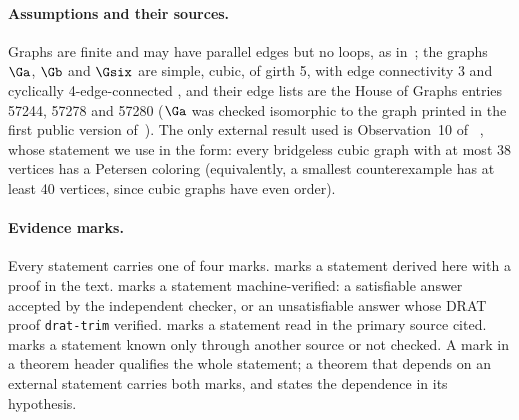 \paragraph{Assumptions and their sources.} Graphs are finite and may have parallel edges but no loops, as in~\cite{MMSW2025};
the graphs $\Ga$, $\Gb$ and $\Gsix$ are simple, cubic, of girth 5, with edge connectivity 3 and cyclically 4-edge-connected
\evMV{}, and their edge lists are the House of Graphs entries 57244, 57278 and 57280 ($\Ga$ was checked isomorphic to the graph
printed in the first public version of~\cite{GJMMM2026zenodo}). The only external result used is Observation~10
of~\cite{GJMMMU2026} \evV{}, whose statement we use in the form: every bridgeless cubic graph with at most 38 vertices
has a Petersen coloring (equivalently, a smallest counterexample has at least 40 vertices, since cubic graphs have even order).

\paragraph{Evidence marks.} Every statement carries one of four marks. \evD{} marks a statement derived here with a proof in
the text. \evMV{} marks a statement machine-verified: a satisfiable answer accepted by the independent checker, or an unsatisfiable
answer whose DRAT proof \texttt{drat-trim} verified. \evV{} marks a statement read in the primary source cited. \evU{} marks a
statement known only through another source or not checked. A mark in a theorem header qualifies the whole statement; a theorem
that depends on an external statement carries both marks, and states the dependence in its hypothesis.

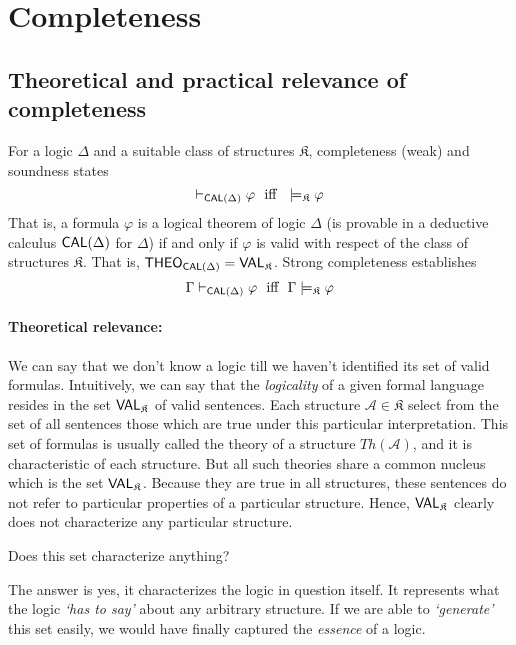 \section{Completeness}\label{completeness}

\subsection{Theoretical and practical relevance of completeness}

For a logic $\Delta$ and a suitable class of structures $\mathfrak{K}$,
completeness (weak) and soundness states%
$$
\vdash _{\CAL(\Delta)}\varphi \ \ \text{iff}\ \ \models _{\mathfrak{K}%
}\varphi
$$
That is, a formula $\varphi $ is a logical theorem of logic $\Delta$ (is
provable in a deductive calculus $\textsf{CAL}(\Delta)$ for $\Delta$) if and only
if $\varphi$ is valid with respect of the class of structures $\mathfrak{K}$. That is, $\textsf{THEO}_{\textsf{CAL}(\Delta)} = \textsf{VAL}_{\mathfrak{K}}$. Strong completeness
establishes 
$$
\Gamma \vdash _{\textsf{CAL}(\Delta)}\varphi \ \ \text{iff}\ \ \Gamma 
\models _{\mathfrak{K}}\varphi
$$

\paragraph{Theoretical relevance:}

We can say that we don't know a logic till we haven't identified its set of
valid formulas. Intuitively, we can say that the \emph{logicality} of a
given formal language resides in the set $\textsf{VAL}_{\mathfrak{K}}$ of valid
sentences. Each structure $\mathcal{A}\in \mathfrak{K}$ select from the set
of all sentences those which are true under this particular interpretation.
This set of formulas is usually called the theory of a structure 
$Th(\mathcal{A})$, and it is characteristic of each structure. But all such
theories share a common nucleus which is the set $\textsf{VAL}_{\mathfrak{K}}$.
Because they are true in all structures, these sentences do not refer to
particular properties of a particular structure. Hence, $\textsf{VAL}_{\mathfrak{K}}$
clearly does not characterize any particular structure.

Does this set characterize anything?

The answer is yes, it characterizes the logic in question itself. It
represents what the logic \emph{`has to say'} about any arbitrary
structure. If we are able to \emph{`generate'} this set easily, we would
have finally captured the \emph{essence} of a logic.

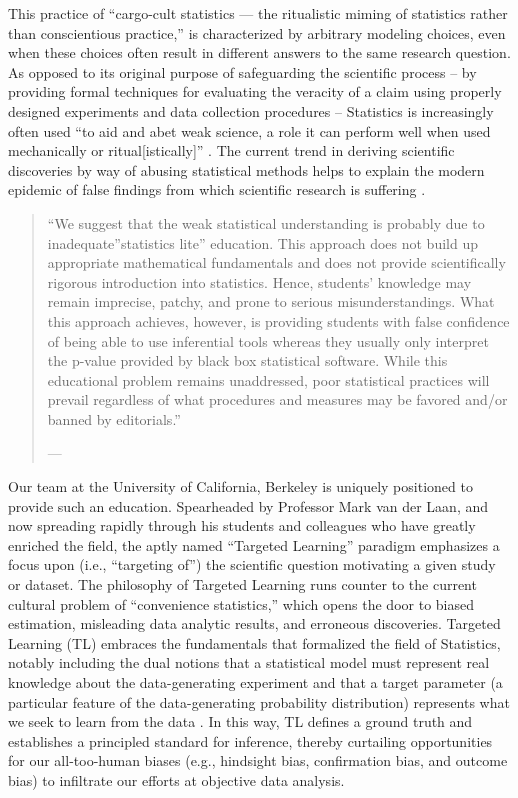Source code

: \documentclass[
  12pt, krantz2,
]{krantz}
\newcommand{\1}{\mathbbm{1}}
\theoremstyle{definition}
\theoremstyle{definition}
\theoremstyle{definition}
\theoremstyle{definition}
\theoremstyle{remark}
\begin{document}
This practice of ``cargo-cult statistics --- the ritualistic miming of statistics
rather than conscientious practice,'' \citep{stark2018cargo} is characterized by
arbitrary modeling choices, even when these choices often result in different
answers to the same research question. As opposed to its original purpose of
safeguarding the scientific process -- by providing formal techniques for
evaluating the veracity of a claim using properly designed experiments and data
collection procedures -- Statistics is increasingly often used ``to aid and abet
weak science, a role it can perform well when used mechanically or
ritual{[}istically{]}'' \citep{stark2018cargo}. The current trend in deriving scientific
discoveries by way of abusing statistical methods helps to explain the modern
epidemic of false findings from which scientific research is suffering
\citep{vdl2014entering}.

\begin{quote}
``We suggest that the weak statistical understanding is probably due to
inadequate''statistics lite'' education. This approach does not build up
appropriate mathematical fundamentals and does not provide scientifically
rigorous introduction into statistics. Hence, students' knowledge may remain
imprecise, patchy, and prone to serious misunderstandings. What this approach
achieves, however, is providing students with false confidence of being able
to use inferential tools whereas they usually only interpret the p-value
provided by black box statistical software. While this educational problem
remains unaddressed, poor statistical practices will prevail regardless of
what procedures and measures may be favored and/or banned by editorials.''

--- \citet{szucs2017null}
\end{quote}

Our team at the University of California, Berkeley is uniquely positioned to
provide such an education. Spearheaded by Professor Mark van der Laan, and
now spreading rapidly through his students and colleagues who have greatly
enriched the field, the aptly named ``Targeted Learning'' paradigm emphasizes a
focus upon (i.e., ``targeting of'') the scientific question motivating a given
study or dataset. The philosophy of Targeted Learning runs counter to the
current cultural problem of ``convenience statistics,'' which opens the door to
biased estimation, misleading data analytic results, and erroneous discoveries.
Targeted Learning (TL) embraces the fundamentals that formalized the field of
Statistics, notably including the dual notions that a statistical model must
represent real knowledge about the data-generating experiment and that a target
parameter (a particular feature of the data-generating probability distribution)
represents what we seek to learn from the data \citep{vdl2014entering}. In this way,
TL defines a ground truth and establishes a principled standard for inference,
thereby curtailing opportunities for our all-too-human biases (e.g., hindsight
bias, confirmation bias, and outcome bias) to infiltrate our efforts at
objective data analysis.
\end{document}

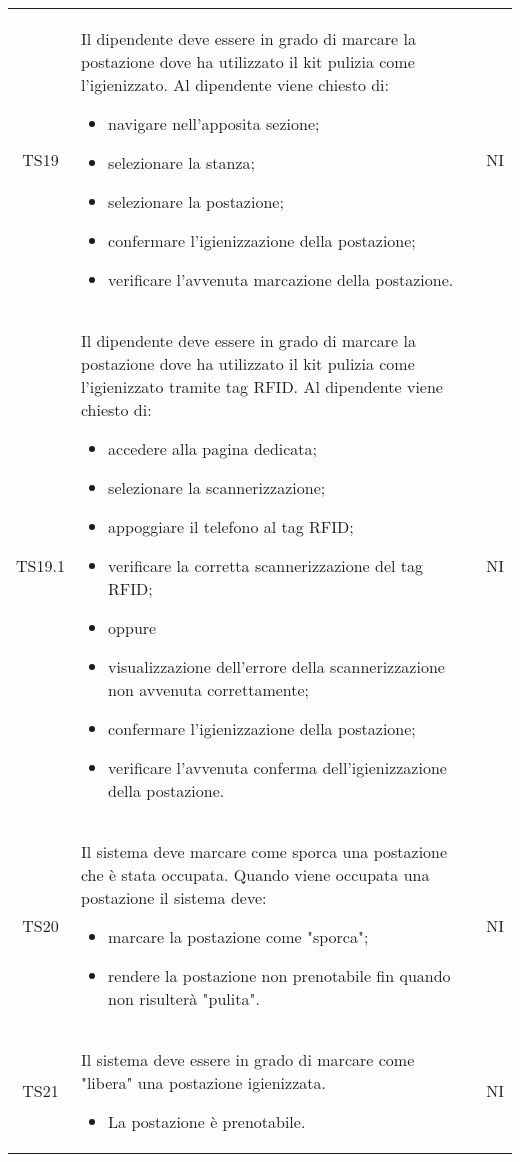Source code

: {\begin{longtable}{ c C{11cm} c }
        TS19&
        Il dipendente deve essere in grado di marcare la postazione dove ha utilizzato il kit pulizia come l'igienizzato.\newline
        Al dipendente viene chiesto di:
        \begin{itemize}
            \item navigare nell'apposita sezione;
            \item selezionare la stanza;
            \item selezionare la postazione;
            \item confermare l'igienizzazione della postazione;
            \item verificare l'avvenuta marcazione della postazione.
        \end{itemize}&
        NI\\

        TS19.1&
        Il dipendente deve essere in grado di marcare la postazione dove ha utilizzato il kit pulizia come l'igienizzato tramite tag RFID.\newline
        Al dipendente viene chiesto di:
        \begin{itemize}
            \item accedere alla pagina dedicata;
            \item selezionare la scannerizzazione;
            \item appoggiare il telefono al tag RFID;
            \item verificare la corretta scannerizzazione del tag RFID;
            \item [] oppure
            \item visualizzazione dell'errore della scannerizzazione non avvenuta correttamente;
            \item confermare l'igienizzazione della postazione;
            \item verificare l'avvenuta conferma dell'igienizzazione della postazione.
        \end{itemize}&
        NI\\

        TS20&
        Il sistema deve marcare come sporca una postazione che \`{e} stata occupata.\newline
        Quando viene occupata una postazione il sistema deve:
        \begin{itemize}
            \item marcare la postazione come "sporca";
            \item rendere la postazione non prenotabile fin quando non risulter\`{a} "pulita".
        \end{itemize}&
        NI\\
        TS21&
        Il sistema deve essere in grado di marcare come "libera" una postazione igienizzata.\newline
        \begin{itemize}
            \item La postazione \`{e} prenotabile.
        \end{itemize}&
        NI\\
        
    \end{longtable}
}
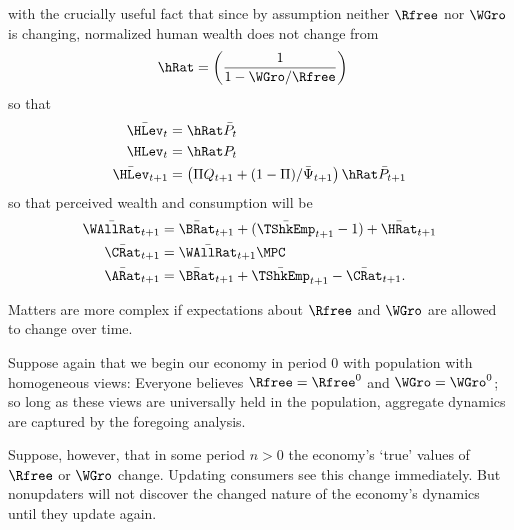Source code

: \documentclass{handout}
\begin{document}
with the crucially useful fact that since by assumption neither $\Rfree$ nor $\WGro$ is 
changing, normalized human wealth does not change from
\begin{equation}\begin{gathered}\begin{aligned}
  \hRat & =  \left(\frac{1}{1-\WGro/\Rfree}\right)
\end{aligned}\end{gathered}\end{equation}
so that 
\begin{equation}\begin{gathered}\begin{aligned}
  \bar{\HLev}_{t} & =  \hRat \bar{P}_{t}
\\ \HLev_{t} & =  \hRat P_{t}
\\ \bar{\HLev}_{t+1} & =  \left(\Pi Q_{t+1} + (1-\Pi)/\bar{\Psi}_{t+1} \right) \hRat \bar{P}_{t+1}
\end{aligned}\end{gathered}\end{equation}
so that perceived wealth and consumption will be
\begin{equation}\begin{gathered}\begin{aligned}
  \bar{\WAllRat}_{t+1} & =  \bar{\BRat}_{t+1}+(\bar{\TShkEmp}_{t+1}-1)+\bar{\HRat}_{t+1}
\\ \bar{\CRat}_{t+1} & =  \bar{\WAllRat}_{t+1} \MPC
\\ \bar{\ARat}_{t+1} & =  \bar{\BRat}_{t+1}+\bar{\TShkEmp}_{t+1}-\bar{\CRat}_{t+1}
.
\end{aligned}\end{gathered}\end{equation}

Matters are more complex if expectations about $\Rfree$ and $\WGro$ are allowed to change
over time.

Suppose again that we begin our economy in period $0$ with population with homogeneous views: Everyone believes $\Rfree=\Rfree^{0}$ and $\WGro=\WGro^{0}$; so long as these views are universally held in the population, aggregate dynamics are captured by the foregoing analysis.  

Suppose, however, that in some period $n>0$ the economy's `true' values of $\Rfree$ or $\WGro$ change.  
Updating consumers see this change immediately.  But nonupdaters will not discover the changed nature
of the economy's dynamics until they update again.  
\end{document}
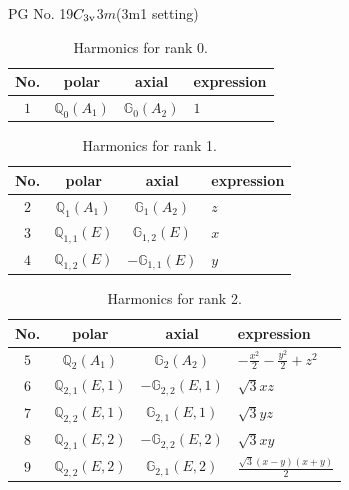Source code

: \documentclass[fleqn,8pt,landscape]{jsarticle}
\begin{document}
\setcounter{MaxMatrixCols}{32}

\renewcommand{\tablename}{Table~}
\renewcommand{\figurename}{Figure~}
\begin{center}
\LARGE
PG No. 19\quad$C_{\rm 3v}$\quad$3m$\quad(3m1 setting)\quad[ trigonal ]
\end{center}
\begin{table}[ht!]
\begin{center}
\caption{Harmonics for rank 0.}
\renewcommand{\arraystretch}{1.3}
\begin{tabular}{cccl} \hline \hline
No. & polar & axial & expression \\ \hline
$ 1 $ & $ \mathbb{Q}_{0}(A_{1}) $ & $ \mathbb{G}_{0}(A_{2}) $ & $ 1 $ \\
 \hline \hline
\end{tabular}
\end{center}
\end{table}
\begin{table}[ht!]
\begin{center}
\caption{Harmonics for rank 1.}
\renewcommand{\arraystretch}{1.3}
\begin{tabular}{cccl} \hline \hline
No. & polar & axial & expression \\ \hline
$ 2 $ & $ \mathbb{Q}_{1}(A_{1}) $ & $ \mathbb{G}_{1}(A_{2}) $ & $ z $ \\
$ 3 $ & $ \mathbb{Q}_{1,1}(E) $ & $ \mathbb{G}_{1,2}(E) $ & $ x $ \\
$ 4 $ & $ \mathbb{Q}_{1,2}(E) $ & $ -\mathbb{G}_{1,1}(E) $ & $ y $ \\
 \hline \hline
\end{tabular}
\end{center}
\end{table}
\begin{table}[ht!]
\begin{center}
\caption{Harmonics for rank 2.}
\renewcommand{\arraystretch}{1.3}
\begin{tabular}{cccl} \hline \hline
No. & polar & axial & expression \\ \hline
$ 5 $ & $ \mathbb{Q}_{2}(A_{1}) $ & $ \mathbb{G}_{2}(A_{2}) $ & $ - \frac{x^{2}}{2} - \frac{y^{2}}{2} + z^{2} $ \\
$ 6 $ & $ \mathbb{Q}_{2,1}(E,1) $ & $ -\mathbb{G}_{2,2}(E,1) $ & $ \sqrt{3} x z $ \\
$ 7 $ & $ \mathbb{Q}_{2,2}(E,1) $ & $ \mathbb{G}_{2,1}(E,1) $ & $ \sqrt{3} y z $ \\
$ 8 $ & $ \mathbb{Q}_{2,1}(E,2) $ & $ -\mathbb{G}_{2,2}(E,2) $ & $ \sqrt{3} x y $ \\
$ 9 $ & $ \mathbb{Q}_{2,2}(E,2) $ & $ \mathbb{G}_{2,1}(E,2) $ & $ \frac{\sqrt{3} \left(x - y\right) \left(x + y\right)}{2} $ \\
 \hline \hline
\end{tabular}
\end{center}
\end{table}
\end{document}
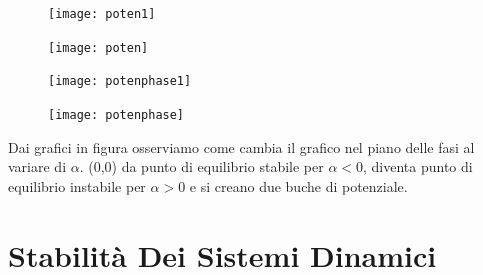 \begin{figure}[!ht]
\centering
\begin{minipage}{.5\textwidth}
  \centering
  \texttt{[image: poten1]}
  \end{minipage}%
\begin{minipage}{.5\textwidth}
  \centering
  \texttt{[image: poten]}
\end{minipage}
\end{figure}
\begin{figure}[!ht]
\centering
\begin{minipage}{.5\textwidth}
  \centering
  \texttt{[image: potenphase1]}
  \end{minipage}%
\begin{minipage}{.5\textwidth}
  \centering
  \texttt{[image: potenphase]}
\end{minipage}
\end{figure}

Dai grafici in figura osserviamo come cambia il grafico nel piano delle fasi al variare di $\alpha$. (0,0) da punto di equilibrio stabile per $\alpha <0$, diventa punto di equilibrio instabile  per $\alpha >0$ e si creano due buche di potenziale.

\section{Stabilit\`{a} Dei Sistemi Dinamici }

************

#### ASSIGNED TASK:
Reproduce the data above line for line, from its first line through the line containing "answer whose DRAT", both ends included, with the pictures omitted and nothing more.

#### REPLY:
 \paragraph{Assumptions and their sources.} Graphs are finite and may have parallel edges but no loops, as in~\cite{MMSW2025};
the graphs $\Ga$, $\Gb$ and $\Gsix$ are simple, cubic, of girth 5, with edge connectivity 3 and cyclically 4-edge-connected
\evMV{}, and their edge lists are the House of Graphs entries 57244, 57278 and 57280 ($\Ga$ was checked isomorphic to the graph
printed in the first public version of~\cite{GJMMM2026zenodo}). The only external result used is Observation~10
of~\cite{GJMMMU2026} \evV{}, whose statement we use in the form: every bridgeless cubic graph with at most 38 vertices
has a Petersen coloring (equivalently, a smallest counterexample has at least 40 vertices, since cubic graphs have even order).

\paragraph{Evidence marks.} Every statement carries one of four marks. \evD{} marks a statement derived here with a proof in
the text. \evMV{} marks a statement machine-verified: a satisfiable answer accepted by the independent checker, or an unsatisfiable
answer whose DRAT proof \texttt{drat-trim} verified. \evV{} marks a statement read in the primary source cited. \evU{} marks a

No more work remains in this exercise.